La
cruz de los divorciados no casados de nuevo
Una
realidad cada vez más tangible son aquellas parejas que por distintos motivos
se separan y divorcian. En esta realidad hablaremos del cónyuge que ha padecido
el divorcio sin contraer nuevas nupcias civiles.
La
invitación de la Iglesia, como madre, al
divorciado que ha padecido del divorcio, que se mantenga en la fidelidad
conyugal. Aún cuando es un proceso doloroso, a medida que se va comprendiendo
esta nueva realidad, las fuerzas van llegando, algunas del mismo amor de Dios,
otras a través del acompañamiento que la Iglesia como madre debe brindar, y
otras fuerzas que se van adquiriendo por la propia voluntad. Estas fuerzas
deben enfocarse en comprender que una separación no rompe el vínculo conyugal,
y menos la responsabilidad adquirida en la educación cristiana de los hijos y
diversas responsabilidades de la vida cristiana.
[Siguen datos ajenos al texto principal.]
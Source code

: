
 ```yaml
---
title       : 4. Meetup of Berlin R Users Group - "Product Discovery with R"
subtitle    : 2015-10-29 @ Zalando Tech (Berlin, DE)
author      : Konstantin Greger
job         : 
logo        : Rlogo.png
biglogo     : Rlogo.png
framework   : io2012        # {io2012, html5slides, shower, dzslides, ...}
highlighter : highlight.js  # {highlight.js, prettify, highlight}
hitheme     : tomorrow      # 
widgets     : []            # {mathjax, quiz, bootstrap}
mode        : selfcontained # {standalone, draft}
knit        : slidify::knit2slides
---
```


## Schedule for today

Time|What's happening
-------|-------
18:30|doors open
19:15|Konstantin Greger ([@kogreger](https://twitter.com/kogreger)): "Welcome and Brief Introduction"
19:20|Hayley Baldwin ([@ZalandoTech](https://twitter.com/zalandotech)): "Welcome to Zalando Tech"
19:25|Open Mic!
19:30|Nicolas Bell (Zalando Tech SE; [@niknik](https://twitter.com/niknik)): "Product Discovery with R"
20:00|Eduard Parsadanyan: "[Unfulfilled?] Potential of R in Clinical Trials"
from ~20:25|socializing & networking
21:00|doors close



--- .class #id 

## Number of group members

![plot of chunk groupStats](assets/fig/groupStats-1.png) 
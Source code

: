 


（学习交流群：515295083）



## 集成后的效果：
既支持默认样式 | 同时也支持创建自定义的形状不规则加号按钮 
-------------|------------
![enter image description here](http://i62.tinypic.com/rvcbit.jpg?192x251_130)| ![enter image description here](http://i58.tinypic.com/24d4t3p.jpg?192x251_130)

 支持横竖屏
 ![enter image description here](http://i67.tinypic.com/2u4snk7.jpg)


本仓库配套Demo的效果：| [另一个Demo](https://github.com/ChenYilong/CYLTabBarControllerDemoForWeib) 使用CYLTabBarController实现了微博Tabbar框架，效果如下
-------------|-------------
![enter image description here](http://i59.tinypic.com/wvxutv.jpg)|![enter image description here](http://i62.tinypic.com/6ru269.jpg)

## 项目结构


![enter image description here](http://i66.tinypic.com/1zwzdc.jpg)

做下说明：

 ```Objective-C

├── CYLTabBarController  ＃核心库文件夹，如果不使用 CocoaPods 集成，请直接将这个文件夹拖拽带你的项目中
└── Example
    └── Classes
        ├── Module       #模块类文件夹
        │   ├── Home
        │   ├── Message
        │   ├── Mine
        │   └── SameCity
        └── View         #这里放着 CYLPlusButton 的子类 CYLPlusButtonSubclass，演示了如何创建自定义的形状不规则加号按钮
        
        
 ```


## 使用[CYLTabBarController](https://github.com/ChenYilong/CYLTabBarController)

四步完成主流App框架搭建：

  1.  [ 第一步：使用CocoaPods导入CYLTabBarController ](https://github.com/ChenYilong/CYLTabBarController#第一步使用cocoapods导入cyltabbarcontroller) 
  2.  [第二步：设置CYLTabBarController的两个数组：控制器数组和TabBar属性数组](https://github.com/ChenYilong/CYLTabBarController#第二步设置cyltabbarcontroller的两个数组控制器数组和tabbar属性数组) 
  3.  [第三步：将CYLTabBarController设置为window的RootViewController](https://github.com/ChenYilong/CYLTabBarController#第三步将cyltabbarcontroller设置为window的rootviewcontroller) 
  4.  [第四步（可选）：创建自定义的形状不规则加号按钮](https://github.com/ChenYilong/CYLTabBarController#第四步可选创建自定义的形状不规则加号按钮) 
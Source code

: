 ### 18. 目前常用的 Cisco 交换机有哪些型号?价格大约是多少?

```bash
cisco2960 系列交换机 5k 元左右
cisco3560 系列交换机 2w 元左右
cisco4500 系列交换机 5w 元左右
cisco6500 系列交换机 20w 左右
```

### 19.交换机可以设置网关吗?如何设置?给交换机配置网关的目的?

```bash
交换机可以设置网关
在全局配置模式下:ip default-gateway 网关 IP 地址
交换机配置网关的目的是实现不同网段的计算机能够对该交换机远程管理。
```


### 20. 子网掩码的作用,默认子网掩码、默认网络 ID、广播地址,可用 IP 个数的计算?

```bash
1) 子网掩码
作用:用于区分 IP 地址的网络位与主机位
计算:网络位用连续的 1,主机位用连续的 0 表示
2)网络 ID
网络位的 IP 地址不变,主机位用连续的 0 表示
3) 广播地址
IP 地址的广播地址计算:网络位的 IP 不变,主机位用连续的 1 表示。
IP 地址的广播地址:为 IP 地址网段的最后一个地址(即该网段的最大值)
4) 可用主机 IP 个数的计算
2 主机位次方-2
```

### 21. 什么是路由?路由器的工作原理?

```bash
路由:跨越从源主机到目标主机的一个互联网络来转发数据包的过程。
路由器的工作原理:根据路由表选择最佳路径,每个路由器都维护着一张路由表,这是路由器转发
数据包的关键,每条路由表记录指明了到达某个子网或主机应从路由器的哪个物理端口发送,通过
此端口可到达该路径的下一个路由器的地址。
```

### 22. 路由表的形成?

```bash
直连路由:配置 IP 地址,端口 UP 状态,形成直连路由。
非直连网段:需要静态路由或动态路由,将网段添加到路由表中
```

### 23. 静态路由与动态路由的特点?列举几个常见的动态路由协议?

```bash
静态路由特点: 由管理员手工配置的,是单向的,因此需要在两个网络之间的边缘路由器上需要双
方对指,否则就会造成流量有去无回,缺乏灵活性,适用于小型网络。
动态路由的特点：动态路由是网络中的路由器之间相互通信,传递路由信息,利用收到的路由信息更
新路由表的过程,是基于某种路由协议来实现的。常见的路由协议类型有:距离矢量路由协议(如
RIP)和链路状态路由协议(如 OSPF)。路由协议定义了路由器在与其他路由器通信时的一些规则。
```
Estos hermanos que pasan por
la difícil cruz de la separación merecen plena estima y deben poder contar con
la sincera solidaridad de los hermanos en la fe.
El
hecho de que, habiendo quedado forzosamente solo, no se deja implicar en un
nuevo matrimonio civil, puede convertirse en un precioso testimonio del amor
absolutamente fiel a Dios, dado por la gracia del sacramento del matrimonio: su
vida serena y fuerte puede sostener y ayudar a los hermanos en la fe tentados a
faltar gravemente a su vínculo matrimonial.
No
existen problemas particulares para la admisión a los sacramentos: el haber
sencillamente sufrido el divorcio no constituye culpa, significa haber recibido
una violencia y una humillación, que hacen más necesario, por parte de la
Iglesia, el testimonio de su amor y ayuda hacia estos hijos.
El
cónyuge que ha pedido y obtenido el divorcio sin casarse de nuevo
posteriormente, podría recibir de la Iglesia, su madre, la ayuda necesaria, siempre
abierto a la posibilidad de una eventual reanudación de la convivencia
conyugal, como la superación de distintas tentaciones o lejanía de la comunidad
de bautizados.
La
situación de quien ha solicitado el divorcio, aun cuando no se haya casado de nuevo,
de por sí hace imposible la recepción de los sacramentos, a no ser que se
arrepienta sinceramente y concretamente repare el mal realizado.
De no
poderse reparar la convivencia conyugal, el divorciado debe poner en
conocimiento del sacerdote que él, a pesar de haber obtenido el divorcio civil,
se considera verdaderamente unido ante Dios por el vínculo matrimonial y que
vive separado por motivos moralmente válidos, en especial por la inoportunidad
o imposibilidad de una reanudación de la convivencia conyugal.